[Document images with source code]
※ ※ ※

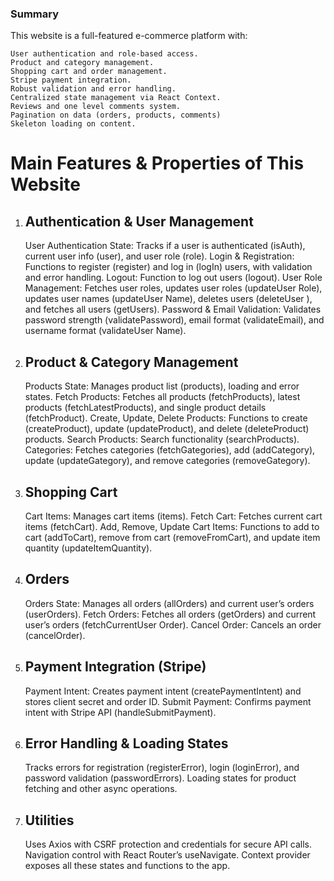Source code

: ### Summary

This website is a full-featured e-commerce platform with:

    User authentication and role-based access.
    Product and category management.
    Shopping cart and order management.
    Stripe payment integration.
    Robust validation and error handling.
    Centralized state management via React Context.
    Reviews and one level comments system.
    Pagination on data (orders, products, comments)
    Skeleton loading on content.

# Main Features & Properties of This Website

1. ## Authentication & User Management

   User Authentication State: Tracks if a user is authenticated (isAuth), current user info (user), and user role (role).
   Login & Registration: Functions to register (register) and log in (logIn) users, with validation and error handling.
   Logout: Function to log out users (logout).
   User Role Management: Fetches user roles, updates user roles (updateUser Role), updates user names (updateUser Name), deletes users (deleteUser ), and fetches all users (getUsers).
   Password & Email Validation: Validates password strength (validatePassword), email format (validateEmail), and username format (validateUser Name).

2. ## Product & Category Management

   Products State: Manages product list (products), loading and error states.
   Fetch Products: Fetches all products (fetchProducts), latest products (fetchLatestProducts), and single product details (fetchProduct).
   Create, Update, Delete Products: Functions to create (createProduct), update (updateProduct), and delete (deleteProduct) products.
   Search Products: Search functionality (searchProducts).
   Categories: Fetches categories (fetchGategories), add (addCategory), update (updateGategory), and remove categories (removeGategory).

3. ## Shopping Cart

   Cart Items: Manages cart items (items).
   Fetch Cart: Fetches current cart items (fetchCart).
   Add, Remove, Update Cart Items: Functions to add to cart (addToCart), remove from cart (removeFromCart), and update item quantity (updateItemQuantity).

4. ## Orders

   Orders State: Manages all orders (allOrders) and current user’s orders (userOrders).
   Fetch Orders: Fetches all orders (getOrders) and current user’s orders (fetchCurrentUser Order).
   Cancel Order: Cancels an order (cancelOrder).

5. ## Payment Integration (Stripe)

   Payment Intent: Creates payment intent (createPaymentIntent) and stores client secret and order ID.
   Submit Payment: Confirms payment intent with Stripe API (handleSubmitPayment).

6. ## Error Handling & Loading States

   Tracks errors for registration (registerError), login (loginError), and password validation (passwordErrors).
   Loading states for product fetching and other async operations.

7. ## Utilities

   Uses Axios with CSRF protection and credentials for secure API calls.
   Navigation control with React Router’s useNavigate.
   Context provider exposes all these states and functions to the app.

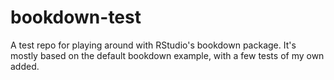 # bookdown-test

A test repo for playing around with RStudio's bookdown package. It's mostly
based on the default bookdown example, with a few tests of my own added.

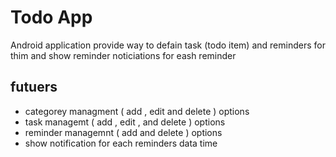 # Todo App 
Android application provide way to defain task (todo item) and reminders for thim   and show reminder noticiations for eash reminder 

## futuers
- categorey managment  ( add , edit and delete ) options
- task  managemt ( add  , edit  , and delete ) options
- reminder managemnt ( add and delete ) options
- show notification for each reminders data time  
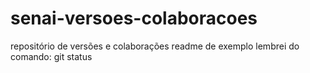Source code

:# senai-versoes-colaboracoes
repositório de versões e colaborações 
readme de exemplo
lembrei do comando: git status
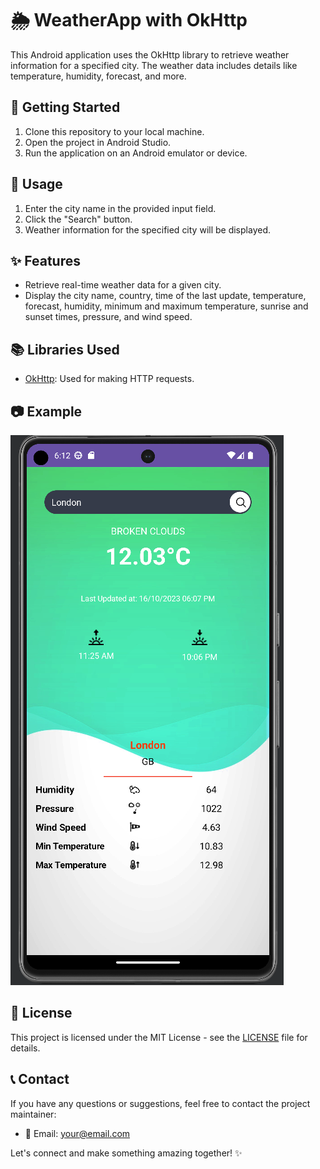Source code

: # 🌦️ WeatherApp with OkHttp

This Android application uses the OkHttp library to retrieve weather information for a specified city. The weather data includes details like temperature, humidity, forecast, and more.

## 🚀 Getting Started

1. Clone this repository to your local machine.
2. Open the project in Android Studio.
3. Run the application on an Android emulator or device.

## 📱 Usage

1. Enter the city name in the provided input field.
2. Click the "Search" button.
3. Weather information for the specified city will be displayed.

## ✨ Features

- Retrieve real-time weather data for a given city.
- Display the city name, country, time of the last update, temperature, forecast, humidity, minimum and maximum temperature, sunrise and sunset times, pressure, and wind speed.

## 📚 Libraries Used

- [OkHttp](https://square.github.io/okhttp/): Used for making HTTP requests.

## 📷 Example

![WeatherApp Screenshot](https://github.com/bluekitsune-sad/smallerProjects/blob/main/screenshots/wapp.PNG)

## 📄 License

This project is licensed under the MIT License - see the [LICENSE](LICENSE) file for details.

## 📞 Contact

If you have any questions or suggestions, feel free to contact the project maintainer:

- 📧 Email: [your@email.com](mailto:saadshaan619@gmail.com)

Let's connect and make something amazing together! ✨
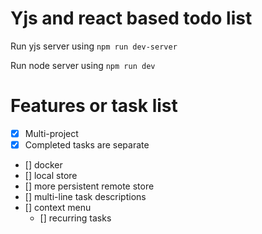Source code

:# Yjs and react based todo list

Run yjs server using `npm run dev-server`

Run node server using `npm run dev`

# Features or task list
- [x] Multi-project
- [x] Completed tasks are separate
- [] docker
- [] local store
- [] more persistent remote store
- [] multi-line task descriptions
- [] context menu
  - [] recurring tasks

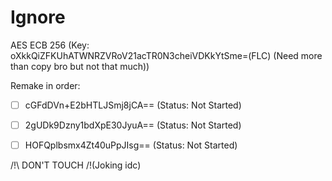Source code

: # Ignore

AES ECB 256 (Key: oXkkQiZFKUhATWNRZVRoV21acTR0N3cheiVDKkYtSme=(FLC) (Need more than copy bro but not that much))

Remake in order:


- [ ] cGFdDVn+E2bHTLJSmj8jCA== (Status: Not Started)<br>
- [ ] 2gUDk9Dzny1bdXpE30JyuA== (Status: Not Started)<br>
- [ ] HOFQplbsmx4Zt40uPpJIsg== (Status: Not Started)




/!\ DON'T TOUCH /!\(Joking idc)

※ ※ ※

Exercise requirements
Return the span of lines in the data above that opens at the line with "This Android application" and closes at the line with "- Retrieve real-time", exactly, ends included, nothing else.

Answer to this problem
This Android application uses the OkHttp library to retrieve weather information for a specified city. The weather data includes details like temperature, humidity, forecast, and more.

## 🚀 Getting Started

1. Clone this repository to your local machine.
2. Open the project in Android Studio.
3. Run the application on an Android emulator or device.

## 📱 Usage

1. Enter the city name in the provided input field.
2. Click the "Search" button.
3. Weather information for the specified city will be displayed.

## ✨ Features

- Retrieve real-time weather data for a given city.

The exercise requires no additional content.